NGINX is a lightweight HTTP server designed with high performance proxying in mind. The Galaxy Project’s public servers, usegalaxy.org (“Main”) and Test, as well as the Docker Galaxy project use NGINX, rather than Apache, to proxy Galaxy. NGINX was chosen for its simple, fast load balancing and other proxy-oriented features.
Instructions for proxying with Apache are also available.
Prerequisites
This documentation should be used in conjunction with the Scaling and Load Balancing documentation, which you should familiarize yourself with prior to setting up your proxy.
You will need to ensure that inbound (and outbound) traffic on the HTTP (TCP port 80) and HTTPS (TCP port 443) ports is permitted by your server’s firewall/security.
Documentation Conventions:
For the purposes of this example, we assume that:
Debian refers to any Debian-based Linux distribution (including Ubuntu)
EL refers to any RedHat Enterprise Linux-based Linux distribution (including CentOS)
the Galaxy server is installed at
/srv/galaxy/server
nginx runs as the user
www-data
(this is the default under Debian)Galaxy runs as the user
galaxy
with primary groupgalaxy
Galaxy is served from the hostname
galaxy.example.org
Throughout the configuration examples in this document, in order to avoid repetition, #...
is used to denote a
location where existing or previously given configuration statements would appear.
Danger
Please note that Galaxy’s files - code, datasets, and so forth - should never be located on disk inside nginx’s document root. By default, this would expose all of Galaxy (including datasets) to anyone on the web.
NGINX Proxy Prerequisities
If you are not planning to use the recommended tus.io method to handle file uploads but want to use nginx to handle uploads, you will (most likely) not be able to use your package manager’s version of nginx. The Receiving Files With NGINX section explains this in detail and provides some options for installing nginx + upload module packages maintained by the Galaxy Committers Team.
Otherwise, your system package manager’s version of nginx should be suitable. Under Debian, the nginx-light package contains all the necessary modules used in this guide. On EL, the EPEL version of nginx is suitable.
Basic Configuration
The use of SSL is strongly encouraged to avoid exposure of confidential information such as datasets and user credentials to eavesdroppers. The instructions in this document are for setting up an SSL-enabled Galaxy server.

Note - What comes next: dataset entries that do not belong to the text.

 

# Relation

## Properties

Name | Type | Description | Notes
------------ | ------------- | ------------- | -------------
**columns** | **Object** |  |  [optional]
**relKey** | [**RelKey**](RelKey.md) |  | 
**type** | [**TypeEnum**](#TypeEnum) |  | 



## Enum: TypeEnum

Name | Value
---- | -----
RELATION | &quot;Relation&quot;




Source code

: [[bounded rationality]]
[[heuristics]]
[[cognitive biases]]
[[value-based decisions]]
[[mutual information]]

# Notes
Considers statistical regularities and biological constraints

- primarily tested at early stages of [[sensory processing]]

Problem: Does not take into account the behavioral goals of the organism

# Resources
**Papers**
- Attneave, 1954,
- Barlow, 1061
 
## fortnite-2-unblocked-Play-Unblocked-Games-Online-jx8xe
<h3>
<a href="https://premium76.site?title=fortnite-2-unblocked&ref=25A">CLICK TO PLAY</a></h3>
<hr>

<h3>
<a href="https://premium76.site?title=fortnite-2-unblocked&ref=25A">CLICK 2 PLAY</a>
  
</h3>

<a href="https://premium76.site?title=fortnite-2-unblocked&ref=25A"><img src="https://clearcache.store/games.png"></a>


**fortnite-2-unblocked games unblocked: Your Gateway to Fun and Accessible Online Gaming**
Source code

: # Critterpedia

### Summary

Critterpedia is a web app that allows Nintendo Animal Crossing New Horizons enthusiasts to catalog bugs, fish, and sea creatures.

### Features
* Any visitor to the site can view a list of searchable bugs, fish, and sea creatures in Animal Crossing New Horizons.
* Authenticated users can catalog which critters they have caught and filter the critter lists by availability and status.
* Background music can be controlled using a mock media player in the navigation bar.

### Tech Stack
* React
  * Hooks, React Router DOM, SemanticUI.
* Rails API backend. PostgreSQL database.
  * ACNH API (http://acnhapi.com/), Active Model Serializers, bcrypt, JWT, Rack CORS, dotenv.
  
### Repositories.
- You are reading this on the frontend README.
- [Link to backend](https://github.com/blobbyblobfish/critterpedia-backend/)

When setting up an SSL server, simply enabling SSL with the default options is not enough to have a secure server. In most cases, the configuration is weak and vulnerable to one or more of the multitude of SSL attacks that have been recently prevalent. The Qualys SSL/TLS Deployment Best Practices is an excellent and up-to-date guide covering everything necessary for securing an SSL server. In addition, the Mozilla SSL Configuration Generator can provide you with a best practices config tailored to your desired security level and software versions.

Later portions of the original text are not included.